§ INFORMATION PROVIDED

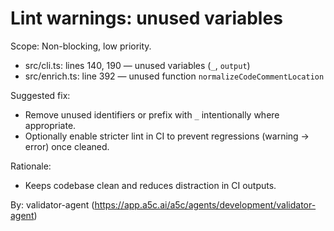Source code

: # Lint warnings: unused variables

Scope: Non-blocking, low priority.

- src/cli.ts: lines 140, 190 — unused variables (`_`, `output`)
- src/enrich.ts: line 392 — unused function `normalizeCodeCommentLocation`

Suggested fix:

- Remove unused identifiers or prefix with `_` intentionally where appropriate.
- Optionally enable stricter lint in CI to prevent regressions (warning → error) once cleaned.

Rationale:

- Keeps codebase clean and reduces distraction in CI outputs.

By: validator-agent (https://app.a5c.ai/a5c/agents/development/validator-agent)
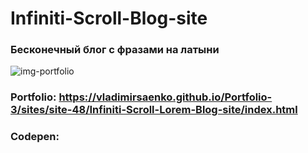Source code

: # Infiniti-Scroll-Blog-site

### Бесконечный блог с фразами на латыни

![img-portfolio](https://user-images.githubusercontent.com/56477695/147405436-7965cb75-380e-4ee8-a1cb-04d124b815f7.jpg)

### Portfolio: https://vladimirsaenko.github.io/Portfolio-3/sites/site-48/Infiniti-Scroll-Lorem-Blog-site/index.html

### Codepen: 
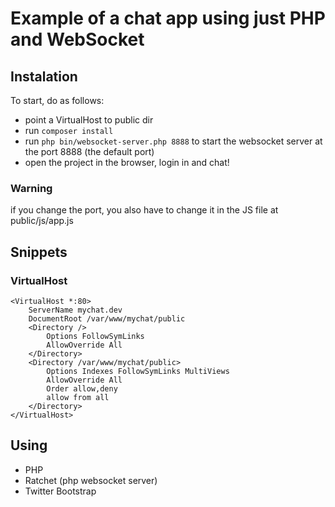 # Example of a chat app using just PHP and WebSocket

## Instalation
To start, do as follows:

* point a VirtualHost to public dir
* run <code>composer install</code> 
* run <code>php bin/websocket-server.php 8888</code> to start the websocket server at the port 8888 (the default port)
* open the project in the browser, login in and chat!

### Warning
if you change the port, you also have to change it in the JS file at public/js/app.js

## Snippets
### VirtualHost
    <VirtualHost *:80>
        ServerName mychat.dev
        DocumentRoot /var/www/mychat/public
        <Directory />
            Options FollowSymLinks
            AllowOverride All
        </Directory>
        <Directory /var/www/mychat/public>
            Options Indexes FollowSymLinks MultiViews
            AllowOverride All
            Order allow,deny
            allow from all
        </Directory>
    </VirtualHost>

## Using
* PHP
* Ratchet (php websocket server)
* Twitter Bootstrap
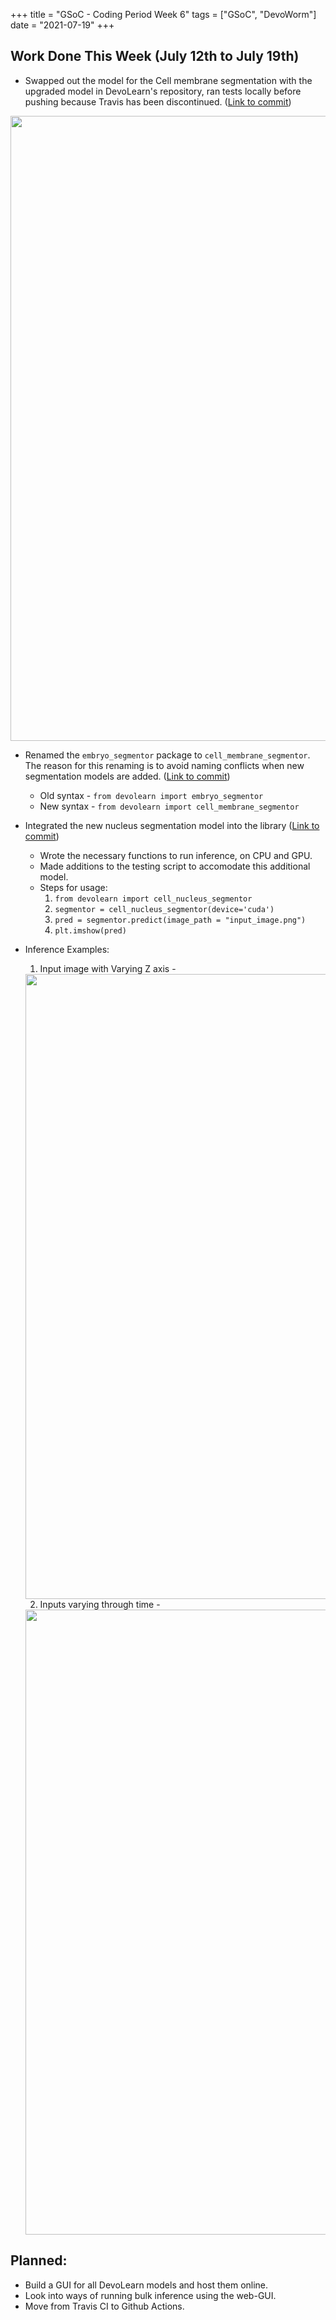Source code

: +++
title =  "GSoC - Coding Period Week 6"
tags = ["GSoC", "DevoWorm"]
date = "2021-07-19"
+++

## Work Done This Week (July 12th to July 19th)

* Swapped out the model for the Cell membrane segmentation with the upgraded model in DevoLearn's repository, ran tests locally before pushing because Travis has been discontinued. ([Link to commit](https://github.com/DevoLearn/devolearn/commit/e65b2f71f597fcfc1358f7fb44ea36e3e9fc9f3e))

<img src="../images/gsoc-coding-period-week-6/tests_local_3_models.png" alt="" width="1000" height="">

* Renamed the `embryo_segmentor` package to `cell_membrane_segmentor`. The reason for this renaming is to avoid naming conflicts when new segmentation models are added. ([Link to commit](https://github.com/DevoLearn/devolearn/commit/e2da9401d6712e7b0c6667ba803e50bda8e9457c))
    * Old syntax - `from devolearn import embryo_segmentor`
    * New syntax - `from devolearn import cell_membrane_segmentor`

* Integrated the new nucleus segmentation model into the library ([Link to commit](https://github.com/DevoLearn/devolearn/commit/bc59be395a68e4565ecde007426c778cc3f047ed))
    * Wrote the necessary functions to run inference, on CPU and GPU.
    * Made additions to the testing script to accomodate this additional model.
    * Steps for usage:
        1. `from devolearn import cell_nucleus_segmentor`
        2. `segmentor = cell_nucleus_segmentor(device='cuda')`
        3. `pred = segmentor.predict(image_path = "input_image.png")`
        4. `plt.imshow(pred)`

* Inference Examples:
    1. Input image with Varying Z axis -
    <img src="../images/gsoc-coding-period-week-6/z_infer.gif" alt="" width="1000" height="">

    2. Inputs varying through time -
    <img src="../images/gsoc-coding-period-week-6/time_infer.gif" alt="" width="1000" height="">


## Planned:
* Build a GUI for all DevoLearn models and host them online.
* Look into ways of running bulk inference using the web-GUI.
* Move from Travis CI to Github Actions.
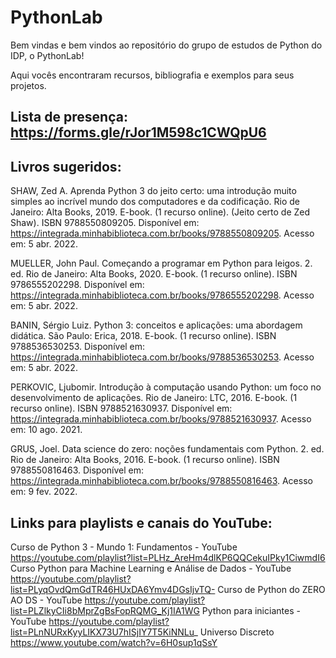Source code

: # PythonLab

Bem vindas e bem vindos ao repositório do grupo de estudos de Python do IDP, o PythonLab! 

Aqui vocês encontraram recursos, bibliografia e exemplos para seus projetos. 

## Lista de presença: https://forms.gle/rJor1M598c1CWQpU6

## Livros sugeridos:

SHAW, Zed A. Aprenda Python 3 do jeito certo: uma introdução muito simples ao incrível mundo dos computadores e da codificação. Rio de Janeiro: Alta Books, 2019. E-book. (1 recurso online). (Jeito certo de Zed Shaw). ISBN 9788550809205. Disponível em: https://integrada.minhabiblioteca.com.br/books/9788550809205. Acesso em: 5 abr. 2022. 

MUELLER, John Paul. Começando a programar em Python para leigos. 2. ed. Rio de Janeiro: Alta Books, 2020. E-book. (1 recurso online). ISBN 9786555202298. Disponível em: https://integrada.minhabiblioteca.com.br/books/9786555202298. Acesso em: 5 abr. 2022. 

BANIN, Sérgio Luiz. Python 3: conceitos e aplicações: uma abordagem didática. São Paulo: Erica, 2018. E-book. (1 recurso online). ISBN 9788536530253. Disponível em: https://integrada.minhabiblioteca.com.br/books/9788536530253. Acesso em: 5 abr. 2022. 

PERKOVIC, Ljubomir. Introdução à computação usando Python: um foco no desenvolvimento de aplicações. Rio de Janeiro: LTC, 2016. E-book. (1 recurso online). ISBN 9788521630937. Disponível em: https://integrada.minhabiblioteca.com.br/books/9788521630937. Acesso em: 10 ago. 2021.

GRUS, Joel. Data science do zero: noções fundamentais com Python. 2. ed. Rio de Janeiro: Alta Books, 2016. E-book. (1 recurso online). ISBN 9788550816463. Disponível em: https://integrada.minhabiblioteca.com.br/books/9788550816463. Acesso em: 9 fev. 2022. 

## Links para playlists e canais do YouTube:

Curso de Python 3 - Mundo 1: Fundamentos - YouTube
https://youtube.com/playlist?list=PLHz_AreHm4dlKP6QQCekuIPky1CiwmdI6 
Curso Python para Machine Learning e Análise de Dados - YouTube
https://youtube.com/playlist?list=PLyqOvdQmGdTR46HUxDA6Ymv4DGsIjvTQ- 
Curso de Python do ZERO AO DS - YouTube
https://youtube.com/playlist?list=PLZlkyCIi8bMprZgBsFopRQMG_Kj1IA1WG 
Python para iniciantes - YouTube
https://youtube.com/playlist?list=PLnNURxKyyLIKX73U7hISjIY7T5KiNNLu_
Universo Discreto
https://www.youtube.com/watch?v=6H0sup1qSsY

§ PROBLEM STATEMENT
Copy the material exactly as written and leave every picture behind.

§ TASK RESULT
Source code

: # Lint warnings: unused variables

Scope: Non-blocking, low priority.

- src/cli.ts: lines 140, 190 — unused variables (`_`, `output`)
- src/enrich.ts: line 392 — unused function `normalizeCodeCommentLocation`

Suggested fix:

- Remove unused identifiers or prefix with `_` intentionally where appropriate.
- Optionally enable stricter lint in CI to prevent regressions (warning → error) once cleaned.

Rationale:

- Keeps codebase clean and reduces distraction in CI outputs.

By: validator-agent (https://app.a5c.ai/a5c/agents/development/validator-agent)
Source code

: # Infiniti-Scroll-Blog-site

### Бесконечный блог с фразами на латыни

![img-portfolio](https://user-images.githubusercontent.com/56477695/147405436-7965cb75-380e-4ee8-a1cb-04d124b815f7.jpg)

### Portfolio: https://vladimirsaenko.github.io/Portfolio-3/sites/site-48/Infiniti-Scroll-Lorem-Blog-site/index.html

### Codepen: 
 # Example of a chat app using just PHP and WebSocket

## Instalation
To start, do as follows:

* point a VirtualHost to public dir
* run <code>composer install</code> 
* run <code>php bin/websocket-server.php 8888</code> to start the websocket server at the port 8888 (the default port)
* open the project in the browser, login in and chat!

### Warning
if you change the port, you also have to change it in the JS file at public/js/app.js

## Snippets
### VirtualHost
    <VirtualHost *:80>
        ServerName mychat.dev
        DocumentRoot /var/www/mychat/public
        <Directory />
            Options FollowSymLinks
            AllowOverride All
        </Directory>
        <Directory /var/www/mychat/public>
            Options Indexes FollowSymLinks MultiViews
            AllowOverride All
            Order allow,deny
            allow from all
        </Directory>
    </VirtualHost>

## Using
* PHP
* Ratchet (php websocket server)
* Twitter Bootstrap
Source code

: +++
title =  "GSoC - Coding Period Week 6"
tags = ["GSoC", "DevoWorm"]
date = "2021-07-19"
+++

## Work Done This Week (July 12th to July 19th)

* Swapped out the model for the Cell membrane segmentation with the upgraded model in DevoLearn's repository, ran tests locally before pushing because Travis has been discontinued. ([Link to commit](https://github.com/DevoLearn/devolearn/commit/e65b2f71f597fcfc1358f7fb44ea36e3e9fc9f3e))

<img src="../images/gsoc-coding-period-week-6/tests_local_3_models.png" alt="" width="1000" height="">

* Renamed the `embryo_segmentor` package to `cell_membrane_segmentor`. The reason for this renaming is to avoid naming conflicts when new segmentation models are added. ([Link to commit](https://github.com/DevoLearn/devolearn/commit/e2da9401d6712e7b0c6667ba803e50bda8e9457c))
    * Old syntax - `from devolearn import embryo_segmentor`
    * New syntax - `from devolearn import cell_membrane_segmentor`

* Integrated the new nucleus segmentation model into the library ([Link to commit](https://github.com/DevoLearn/devolearn/commit/bc59be395a68e4565ecde007426c778cc3f047ed))
    * Wrote the necessary functions to run inference, on CPU and GPU.
    * Made additions to the testing script to accomodate this additional model.
    * Steps for usage:
        1. `from devolearn import cell_nucleus_segmentor`
        2. `segmentor = cell_nucleus_segmentor(device='cuda')`
        3. `pred = segmentor.predict(image_path = "input_image.png")`
        4. `plt.imshow(pred)`

* Inference Examples:
    1. Input image with Varying Z axis -
    <img src="../images/gsoc-coding-period-week-6/z_infer.gif" alt="" width="1000" height="">

    2. Inputs varying through time -
    <img src="../images/gsoc-coding-period-week-6/time_infer.gif" alt="" width="1000" height="">


## Planned:
* Build a GUI for all DevoLearn models and host them online.
* Look into ways of running bulk inference using the web-GUI.
* Move from Travis CI to Github Actions.
Source code

: # PythonLab

Bem vindas e bem vindos ao repositório do grupo de estudos de Python do IDP, o PythonLab! 

Aqui vocês encontraram recursos, bibliografia e exemplos para seus projetos. 

## Lista de presença: https://forms.gle/rJor1M598c1CWQpU6

## Livros sugeridos:

SHAW, Zed A. Aprenda Python 3 do jeito certo: uma introdução muito simples ao incrível mundo dos computadores e da codificação. Rio de Janeiro: Alta Books, 2019. E-book. (1 recurso online). (Jeito certo de Zed Shaw). ISBN 9788550809205. Disponível em: https://integrada.minhabiblioteca.com.br/books/9788550809205. Acesso em: 5 abr. 2022. 

MUELLER, John Paul. Começando a programar em Python para leigos. 2. ed. Rio de Janeiro: Alta Books, 2020. E-book. (1 recurso online). ISBN 9786555202298. Disponível em: https://integrada.minhabiblioteca.com.br/books/9786555202298. Acesso em: 5 abr. 2022. 

BANIN, Sérgio Luiz. Python 3: conceitos e aplicações: uma abordagem didática. São Paulo: Erica, 2018. E-book. (1 recurso online). ISBN 9788536530253. Disponível em: https://integrada.minhabiblioteca.com.br/books/9788536530253. Acesso em: 5 abr. 2022. 

PERKOVIC, Ljubomir. Introdução à computação usando Python: um foco no desenvolvimento de aplicações. Rio de Janeiro: LTC, 2016. E-book. (1 recurso online). ISBN 9788521630937. Disponível em: https://integrada.minhabiblioteca.com.br/books/9788521630937. Acesso em: 10 ago. 2021.

GRUS, Joel. Data science do zero: noções fundamentais com Python. 2. ed. Rio de Janeiro: Alta Books, 2016. E-book. (1 recurso online). ISBN 9788550816463. Disponível em: https://integrada.minhabiblioteca.com.br/books/9788550816463. Acesso em: 9 fev. 2022. 

## Links para playlists e canais do YouTube:

Curso de Python 3 - Mundo 1: Fundamentos - YouTube
https://youtube.com/playlist?list=PLHz_AreHm4dlKP6QQCekuIPky1CiwmdI6 
Curso Python para Machine Learning e Análise de Dados - YouTube
https://youtube.com/playlist?list=PLyqOvdQmGdTR46HUxDA6Ymv4DGsIjvTQ- 
Curso de Python do ZERO AO DS - YouTube
https://youtube.com/playlist?list=PLZlkyCIi8bMprZgBsFopRQMG_Kj1IA1WG 
Python para iniciantes - YouTube
https://youtube.com/playlist?list=PLnNURxKyyLIKX73U7hISjIY7T5KiNNLu_
Universo Discreto
https://www.youtube.com/watch?v=6H0sup1qSsY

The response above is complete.